LISTED ENTRIES section start

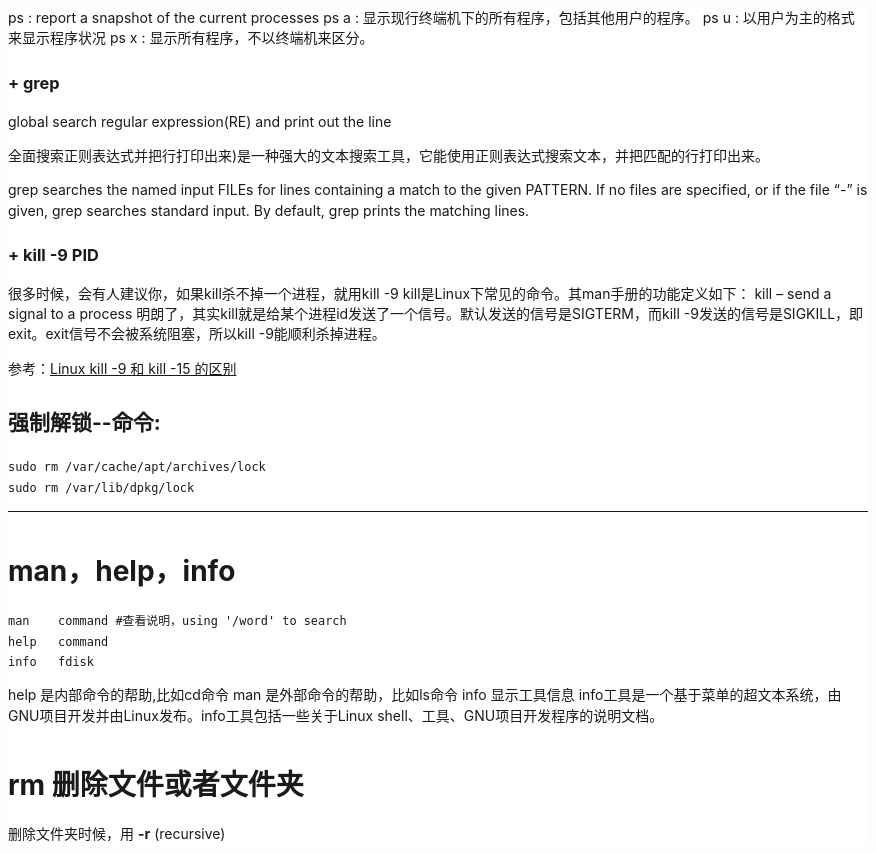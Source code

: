 ps   : report a snapshot of the current processes
ps a : 显示现行终端机下的所有程序，包括其他用户的程序。
ps u : 以用户为主的格式来显示程序状况
ps x : 显示所有程序，不以终端机来区分。

### +  grep

global search regular expression(RE) and print out the line

全面搜索正则表达式并把行打印出来)是一种强大的文本搜索工具，它能使用正则表达式搜索文本，并把匹配的行打印出来。

grep searches the named input FILEs for lines containing a match to the
given PATTERN.  If no files are specified, or if the file “-” is given,
grep  searches  standard  input.   By default, grep prints the matching
lines.

### + kill -9  PID

很多时候，会有人建议你，如果kill杀不掉一个进程，就用kill -9
kill是Linux下常见的命令。其man手册的功能定义如下：
kill – send a signal to a process
明朗了，其实kill就是给某个进程id发送了一个信号。默认发送的信号是SIGTERM，而kill -9发送的信号是SIGKILL，即exit。exit信号不会被系统阻塞，所以kill -9能顺利杀掉进程。

参考：[Linux kill -9 和 kill -15 的区别](http://www.cnblogs.com/liuhouhou/p/5400540.html)



## 强制解锁--命令:

```
sudo rm /var/cache/apt/archives/lock
sudo rm /var/lib/dpkg/lock
```
---

# man，help，info

```
man    command #查看说明，using '/word' to search
help   command
info   fdisk
```

help 是内部命令的帮助,比如cd命令
man 是外部命令的帮助，比如ls命令
info 显示工具信息
info工具是一个基于菜单的超文本系统，由GNU项目开发并由Linux发布。info工具包括一些关于Linux shell、工具、GNU项目开发程序的说明文档。


# rm  删除文件或者文件夹

删除文件夹时候，用 __-r__  (recursive)
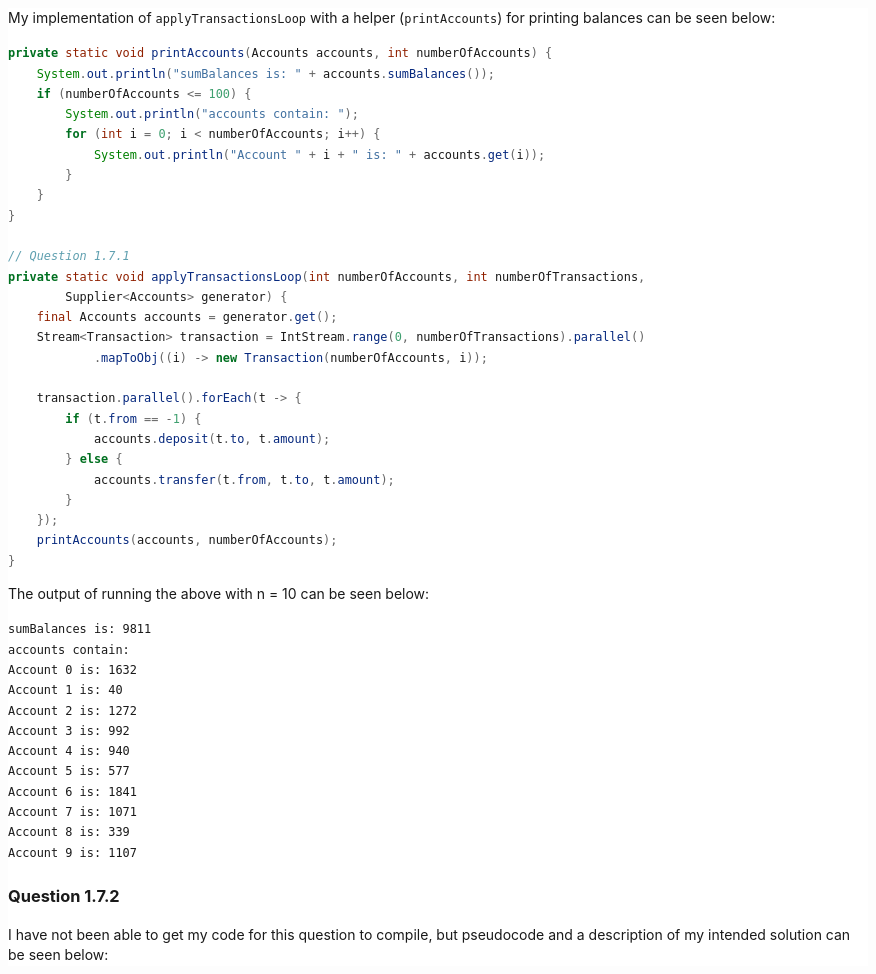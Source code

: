 My implementation of `applyTransactionsLoop` with a helper (`printAccounts`) for printing balances can be seen below:

```java
private static void printAccounts(Accounts accounts, int numberOfAccounts) {
    System.out.println("sumBalances is: " + accounts.sumBalances());
    if (numberOfAccounts <= 100) {
        System.out.println("accounts contain: ");
        for (int i = 0; i < numberOfAccounts; i++) {
            System.out.println("Account " + i + " is: " + accounts.get(i));
        }
    }
}

// Question 1.7.1
private static void applyTransactionsLoop(int numberOfAccounts, int numberOfTransactions,
        Supplier<Accounts> generator) {
    final Accounts accounts = generator.get();
    Stream<Transaction> transaction = IntStream.range(0, numberOfTransactions).parallel()
            .mapToObj((i) -> new Transaction(numberOfAccounts, i));

    transaction.parallel().forEach(t -> {
        if (t.from == -1) {
            accounts.deposit(t.to, t.amount);
        } else {
            accounts.transfer(t.from, t.to, t.amount);
        }
    });
    printAccounts(accounts, numberOfAccounts);
}
```

The output of running the above with n = 10 can be seen below:

```
sumBalances is: 9811
accounts contain:
Account 0 is: 1632
Account 1 is: 40
Account 2 is: 1272
Account 3 is: 992
Account 4 is: 940
Account 5 is: 577
Account 6 is: 1841
Account 7 is: 1071
Account 8 is: 339
Account 9 is: 1107
```

### Question 1.7.2

I have not been able to get my code for this question to compile, but pseudocode and a description of my intended solution can be seen below:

LISTED ENTRIES section end

- WHAT YOU WILL DO
Considering only the data above, return the lines in which "lock" occurs.

- ANSWER BOX
sudo rm /var/cache/apt/archives/lock
sudo rm /var/lib/dpkg/lock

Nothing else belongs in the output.